Wednesday, March 13, 2013

How About a Brazilian?

We at the Egg have not mentioned Odilo Cardinal Scherer, who has emerged as one of the more talked-about possible popes.

Scherer, 63, is a Brazilian of German extraction. He goes on talk shows, uses Twitter, and likes evangelism, which by the standards of the cardinals make him a wild-eyed hippie.  He was ordained in 1976 and made a bishop in 2001; the intervening quarter-century was spent largely as a professor of theology, although he did squeeze in three years of parish work.  If chosen, he would be the first pope from the New World, which is a remarkable thing.

One tidbit that you will see thrown around on the net derives ultimately from a 2007 Times article about liberation theology, written as Benedict XVI was travelling to Latin America.  Near the end of the article, it said:

At a news conference here on April 27, the newly appointed archbishop of São Paulo, Odilo Scherer, 57, tried to conciliate the two opposing viewpoints. While he criticized liberation theology for using “Marxism as a tool of analysis,” he also praised liberation theologians for redirecting the church’s mission here to focus on issues of social injustice and poverty.
He also argued that the movement was in decline. 

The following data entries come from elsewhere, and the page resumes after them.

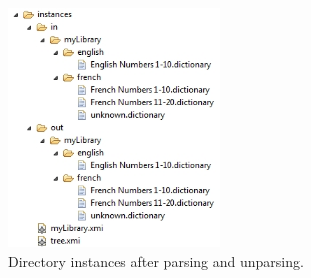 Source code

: \begin{enumerate}
\begin{figure}[!htbp]
\begin{center}
 \includegraphics[width=0.5\textwidth]{pics/moca/5MocaTreeToText/InstancesAfterRoundTrip}
  \caption{Directory instances after parsing and unparsing.} 
  \label{fig:moca-FinalResults}
\end{center}
\end{figure}

\end{enumerate} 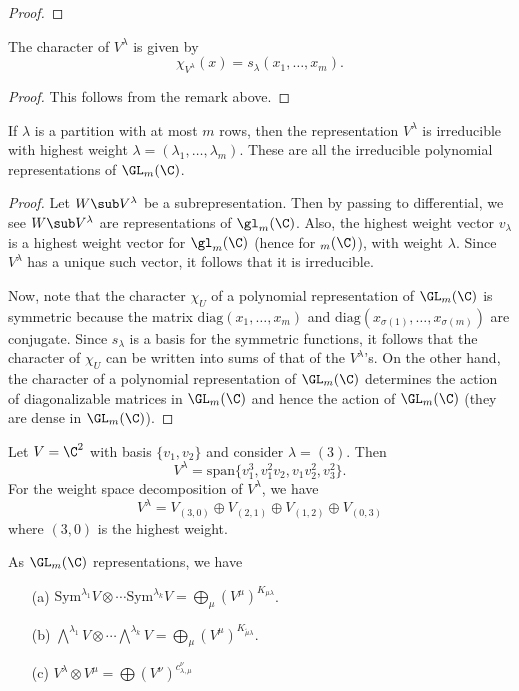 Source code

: \begin{proof}

\end{proof}
\begin{proposition}
The character of $V^\lambda$ is given by
\[\chi_{V^\lambda}(x)=s_\lambda(x_1,\dots,x_m).\]
\end{proposition}
\begin{proof}
This follows from the remark above.
\end{proof}
\begin{proposition}
If $\lambda$ is a partition with at most $m$ rows, then the representation $V^\lambda$ is irreducible with highest weight $\lambda=(\lambda_1,\dots,\lambda_m)$. These are all the irreducible polynomial representations of $\GL_m(\C)$.
\end{proposition}
\begin{proof}
Let $W\sub V^\lambda$ be a subrepresentation. Then by passing to differential, we see $W\sub V^\lambda$ are representations of $\gl_m(\C)$. Also, the highest weight vector $v_\lambda$ is a highest weight vector for $\gl_m(\C)$ (hence for $\sl_m(\C)$), with weight $\lambda$. Since $V^\lambda$ has a unique such vector, it follows that it is irreducible.\par
Now, note that the character $\chi_U$ of a polynomial representation of $\GL_m(\C)$ is symmetric because the matrix $\mathrm{diag}(x_1,\dots,x_m)$ and $\mathrm{diag}(x_{\sigma(1)},\dots,x_{\sigma(m)})$ are conjugate. Since $s_\lambda$ is a basis for the symmetric functions, it follows that the character of $\chi_U$ can be written into sums of that of the $V^\lambda$'s. On the other hand, the character of a polynomial representation of $\GL_m(\C)$ determines the action of diagonalizable matrices in $\GL_m(\C)$ and hence the action of $\GL_m(\C)$ (they are dense in $\GL_m(\C)$).
\end{proof}
\begin{example}
Let $V=\C^2$ with basis $\{v_1,v_2\}$ and consider $\lambda=(3)$. Then
\[V^\lambda=\mathrm{span}\{v_1^3,v_1^2v_2,v_1v_2^2,v_3^2\}.\]
For the weight space decomposition of $V^\lambda$, we have
\[V^\lambda=V_{(3,0)}\oplus V_{(2,1)}\oplus V_{(1,2)}\oplus V_{(0,3)}\]
where $(3,0)$ is the highest weight.
\end{example}
\begin{proposition}
As $\GL_m(\C)$ representations, we have
\begin{itemize}
\item[(a)] $\mathrm{Sym}^{\lambda_1}V\otimes\cdots \mathrm{Sym}^{\lambda_k}V=\bigoplus_\mu(V^\mu)^{K_{\mu\lambda}}$.
\item[(b)] $\bigwedge^{\lambda_1}V\otimes\cdots\bigwedge^{\lambda_k}V=\bigoplus_\mu(V^\mu)^{K_{\tilde{\mu}\lambda}}$.
\item[(c)]  $V^\lambda\otimes V^\mu=\bigoplus(V^\nu)^{c_{\lambda,\mu}^{\nu}}$
\end{itemize}
\end{proposition}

From this, virtually all journalists (and Wikipedia) are led to say things which, translated ever so slightly, amount to: "Scherer, although sharing the official Roman Catholic position on social issues [and here they point to abortion], once said something nice about liberation theology.  Therefore he is a theological moderate compared to Ratzinger."  This is, of course, ridiculous.

It is mere diplomacy to find something praiseworthy in one's opponent, and to praise it.  What Scherer seems to have meant is that, although the Leonardo Boffs of the world are a bunch of dirty Commies, they nonetheless managed to stumble upon traditional Catholic social doctrine, and claim it as their own.  John Paul could have said the same thing, even while he was taking away their faculties.  (In fact he did, very gently, in his 1979 Puebla keynote address.)  We ourselves have often pointed out that Pietism, despite using historically ignorant Biblicism as a tool of analysis, has occasionally produced actual piety.  It's like that.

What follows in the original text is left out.